La recherche des sujets se fait selon la sensibilité de chacun et la ligne éditoriale. On cherche parfois à être proche de l’actualité, mais surtout à mettre en lumière des initiatives locales aux impacts positifs. De temps à autre, les avis divergent. « Pourquoi mettrions nous en avant un journal parisien ? L’île de France est déjà surreprésentée dans les médias », a-t-il été interrogé vis-à-vis d’une idée de reportage. Certaines thématiques ne sont pas retenues : vous ne trouverez pas d’article, malgré mon engouement, sur la Fetish Week de Paris, un festival qui spectacularise les fétichismes gays.

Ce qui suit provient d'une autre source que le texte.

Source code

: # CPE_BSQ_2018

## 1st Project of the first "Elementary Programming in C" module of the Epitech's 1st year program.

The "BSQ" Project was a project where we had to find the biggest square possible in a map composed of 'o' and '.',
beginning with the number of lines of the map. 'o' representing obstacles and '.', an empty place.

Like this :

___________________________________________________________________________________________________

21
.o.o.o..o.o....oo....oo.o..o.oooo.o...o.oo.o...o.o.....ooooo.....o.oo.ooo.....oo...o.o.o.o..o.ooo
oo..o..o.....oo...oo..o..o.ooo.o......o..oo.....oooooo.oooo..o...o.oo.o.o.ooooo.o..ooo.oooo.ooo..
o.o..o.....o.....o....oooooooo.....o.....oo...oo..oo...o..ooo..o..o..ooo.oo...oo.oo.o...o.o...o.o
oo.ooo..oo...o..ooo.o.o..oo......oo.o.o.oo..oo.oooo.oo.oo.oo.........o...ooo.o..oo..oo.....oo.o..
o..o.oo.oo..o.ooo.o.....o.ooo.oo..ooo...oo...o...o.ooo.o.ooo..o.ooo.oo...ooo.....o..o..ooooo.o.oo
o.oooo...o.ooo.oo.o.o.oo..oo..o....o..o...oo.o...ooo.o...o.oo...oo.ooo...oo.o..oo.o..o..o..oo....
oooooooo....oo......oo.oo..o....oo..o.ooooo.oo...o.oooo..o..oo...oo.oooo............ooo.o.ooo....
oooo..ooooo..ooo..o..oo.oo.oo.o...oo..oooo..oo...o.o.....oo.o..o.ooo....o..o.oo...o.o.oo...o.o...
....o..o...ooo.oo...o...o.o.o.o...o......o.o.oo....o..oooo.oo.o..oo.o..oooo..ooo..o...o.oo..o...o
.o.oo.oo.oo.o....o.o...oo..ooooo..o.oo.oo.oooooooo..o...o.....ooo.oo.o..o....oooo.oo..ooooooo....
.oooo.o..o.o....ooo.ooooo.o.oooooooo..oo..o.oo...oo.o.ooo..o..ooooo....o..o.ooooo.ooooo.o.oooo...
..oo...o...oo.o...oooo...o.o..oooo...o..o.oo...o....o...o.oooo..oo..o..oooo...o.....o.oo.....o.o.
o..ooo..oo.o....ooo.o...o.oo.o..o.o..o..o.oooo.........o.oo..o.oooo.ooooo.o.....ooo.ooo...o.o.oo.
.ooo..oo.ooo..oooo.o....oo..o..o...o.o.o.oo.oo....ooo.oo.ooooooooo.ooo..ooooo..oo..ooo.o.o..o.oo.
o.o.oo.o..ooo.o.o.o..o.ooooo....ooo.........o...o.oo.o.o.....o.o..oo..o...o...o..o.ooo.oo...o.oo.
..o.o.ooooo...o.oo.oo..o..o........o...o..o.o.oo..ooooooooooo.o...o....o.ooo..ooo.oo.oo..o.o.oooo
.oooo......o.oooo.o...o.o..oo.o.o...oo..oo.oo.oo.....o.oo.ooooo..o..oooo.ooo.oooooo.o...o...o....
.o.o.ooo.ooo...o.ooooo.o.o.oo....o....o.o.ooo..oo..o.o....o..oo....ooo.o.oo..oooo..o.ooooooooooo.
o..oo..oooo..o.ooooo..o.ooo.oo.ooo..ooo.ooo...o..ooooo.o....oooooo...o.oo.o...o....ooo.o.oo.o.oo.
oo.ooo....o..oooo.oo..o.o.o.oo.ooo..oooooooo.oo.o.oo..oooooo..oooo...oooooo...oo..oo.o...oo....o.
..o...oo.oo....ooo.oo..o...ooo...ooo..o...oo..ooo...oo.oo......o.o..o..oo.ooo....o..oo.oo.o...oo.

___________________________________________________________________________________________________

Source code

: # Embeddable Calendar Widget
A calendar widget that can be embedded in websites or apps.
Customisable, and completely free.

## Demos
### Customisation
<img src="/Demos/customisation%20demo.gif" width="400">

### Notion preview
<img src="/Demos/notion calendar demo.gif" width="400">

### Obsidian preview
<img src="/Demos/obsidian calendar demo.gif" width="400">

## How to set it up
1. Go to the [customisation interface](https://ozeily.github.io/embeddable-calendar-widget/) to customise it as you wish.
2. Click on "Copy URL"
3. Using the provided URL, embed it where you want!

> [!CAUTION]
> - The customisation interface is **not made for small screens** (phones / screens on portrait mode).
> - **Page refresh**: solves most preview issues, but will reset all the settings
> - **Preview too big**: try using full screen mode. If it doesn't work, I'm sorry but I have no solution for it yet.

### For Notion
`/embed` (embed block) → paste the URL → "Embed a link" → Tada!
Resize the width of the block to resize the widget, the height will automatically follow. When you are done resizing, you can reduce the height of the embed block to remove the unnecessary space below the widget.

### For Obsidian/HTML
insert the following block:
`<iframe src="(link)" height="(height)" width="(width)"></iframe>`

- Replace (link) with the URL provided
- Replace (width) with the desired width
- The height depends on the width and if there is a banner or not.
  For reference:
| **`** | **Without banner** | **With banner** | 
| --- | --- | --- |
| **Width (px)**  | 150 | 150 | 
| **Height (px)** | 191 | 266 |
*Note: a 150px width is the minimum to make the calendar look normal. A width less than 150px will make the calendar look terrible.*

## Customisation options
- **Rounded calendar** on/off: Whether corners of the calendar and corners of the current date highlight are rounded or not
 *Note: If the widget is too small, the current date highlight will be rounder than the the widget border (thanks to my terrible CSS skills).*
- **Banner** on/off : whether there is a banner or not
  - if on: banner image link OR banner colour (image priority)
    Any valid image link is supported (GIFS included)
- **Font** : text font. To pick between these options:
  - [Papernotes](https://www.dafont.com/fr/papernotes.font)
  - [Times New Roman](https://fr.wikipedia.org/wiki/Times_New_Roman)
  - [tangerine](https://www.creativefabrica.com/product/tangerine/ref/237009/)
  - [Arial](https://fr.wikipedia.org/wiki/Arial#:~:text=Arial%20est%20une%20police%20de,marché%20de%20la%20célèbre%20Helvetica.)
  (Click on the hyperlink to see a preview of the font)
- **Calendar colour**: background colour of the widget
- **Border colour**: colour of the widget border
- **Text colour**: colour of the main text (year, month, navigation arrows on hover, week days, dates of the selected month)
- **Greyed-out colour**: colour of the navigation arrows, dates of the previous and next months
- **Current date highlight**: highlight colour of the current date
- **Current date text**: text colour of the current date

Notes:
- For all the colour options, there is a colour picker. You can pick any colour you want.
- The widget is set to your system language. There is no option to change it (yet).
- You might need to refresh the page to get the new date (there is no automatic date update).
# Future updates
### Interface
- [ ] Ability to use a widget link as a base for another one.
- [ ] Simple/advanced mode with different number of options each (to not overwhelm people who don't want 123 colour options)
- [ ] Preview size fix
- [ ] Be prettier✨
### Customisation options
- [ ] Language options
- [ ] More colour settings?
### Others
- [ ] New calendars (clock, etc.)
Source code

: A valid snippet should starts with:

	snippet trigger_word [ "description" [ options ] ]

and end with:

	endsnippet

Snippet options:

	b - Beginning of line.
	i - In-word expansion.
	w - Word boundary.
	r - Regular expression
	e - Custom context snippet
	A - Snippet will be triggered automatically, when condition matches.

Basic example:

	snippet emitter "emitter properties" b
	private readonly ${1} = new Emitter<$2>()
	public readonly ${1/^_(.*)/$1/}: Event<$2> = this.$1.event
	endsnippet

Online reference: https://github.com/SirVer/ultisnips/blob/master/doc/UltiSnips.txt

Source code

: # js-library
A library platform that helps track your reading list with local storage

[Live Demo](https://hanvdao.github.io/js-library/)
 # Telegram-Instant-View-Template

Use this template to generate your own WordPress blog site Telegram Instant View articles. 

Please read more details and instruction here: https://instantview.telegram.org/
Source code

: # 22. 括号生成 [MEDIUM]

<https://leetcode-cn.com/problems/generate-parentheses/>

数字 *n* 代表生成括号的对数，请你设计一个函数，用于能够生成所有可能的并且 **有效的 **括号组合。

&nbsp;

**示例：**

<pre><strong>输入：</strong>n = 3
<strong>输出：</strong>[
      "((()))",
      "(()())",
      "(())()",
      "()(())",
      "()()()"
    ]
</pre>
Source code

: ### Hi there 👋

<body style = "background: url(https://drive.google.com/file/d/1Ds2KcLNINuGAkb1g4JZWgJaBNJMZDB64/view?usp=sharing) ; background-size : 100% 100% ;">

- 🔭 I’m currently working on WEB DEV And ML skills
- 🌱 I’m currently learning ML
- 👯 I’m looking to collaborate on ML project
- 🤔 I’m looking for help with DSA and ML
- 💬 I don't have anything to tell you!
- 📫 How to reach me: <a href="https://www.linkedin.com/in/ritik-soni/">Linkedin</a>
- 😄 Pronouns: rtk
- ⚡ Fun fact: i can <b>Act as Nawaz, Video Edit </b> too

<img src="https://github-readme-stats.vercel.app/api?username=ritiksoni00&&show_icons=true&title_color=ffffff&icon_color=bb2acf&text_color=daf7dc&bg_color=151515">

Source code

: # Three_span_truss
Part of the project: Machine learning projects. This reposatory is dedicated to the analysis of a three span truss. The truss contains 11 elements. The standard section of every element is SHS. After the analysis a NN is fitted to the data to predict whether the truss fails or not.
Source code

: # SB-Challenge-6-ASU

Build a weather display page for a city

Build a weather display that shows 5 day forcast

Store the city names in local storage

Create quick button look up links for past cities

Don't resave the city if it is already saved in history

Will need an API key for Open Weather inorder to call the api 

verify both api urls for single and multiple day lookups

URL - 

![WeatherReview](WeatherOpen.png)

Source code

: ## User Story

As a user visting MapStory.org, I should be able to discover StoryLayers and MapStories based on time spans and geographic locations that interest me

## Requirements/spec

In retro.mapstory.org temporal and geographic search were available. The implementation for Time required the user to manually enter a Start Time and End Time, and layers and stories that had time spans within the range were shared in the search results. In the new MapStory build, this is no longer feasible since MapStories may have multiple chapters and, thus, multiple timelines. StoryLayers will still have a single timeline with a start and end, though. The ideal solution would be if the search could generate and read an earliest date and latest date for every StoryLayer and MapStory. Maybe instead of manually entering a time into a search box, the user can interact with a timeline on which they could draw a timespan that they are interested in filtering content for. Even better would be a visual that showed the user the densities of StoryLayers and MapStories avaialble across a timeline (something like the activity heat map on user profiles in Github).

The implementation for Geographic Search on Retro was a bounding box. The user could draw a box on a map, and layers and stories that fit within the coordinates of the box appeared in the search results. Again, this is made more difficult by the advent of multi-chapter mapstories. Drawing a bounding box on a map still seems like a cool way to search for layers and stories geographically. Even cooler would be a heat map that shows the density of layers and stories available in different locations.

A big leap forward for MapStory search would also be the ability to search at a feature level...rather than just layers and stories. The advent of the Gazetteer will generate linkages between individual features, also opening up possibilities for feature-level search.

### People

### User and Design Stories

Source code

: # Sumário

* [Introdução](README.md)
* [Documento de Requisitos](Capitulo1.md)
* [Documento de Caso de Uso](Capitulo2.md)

On ne pointe pas, mais on cuisine
À L’âge de faire, on ne pointe pas, on arrive et on part quand on peut selon ses différentes contraintes, l’essentiel étant d’achever le journal à temps. Le déjeuner se prend lorsque l’un·e décide de cuisiner. Au rez-de-chaussée, il y a le nécessaire pour concocter de bons petits plats (mis à part le four qui sert davantage à réchauffer les restes qu’à cuisiner des gratins). On aime préparer de grosses salades de légumes frais et de saison. Ma volonté de nuire au journal vous permet de constater que l’équipe est tout à fait à l’image des valeurs qu’elle défend, solidaire et joyeuse.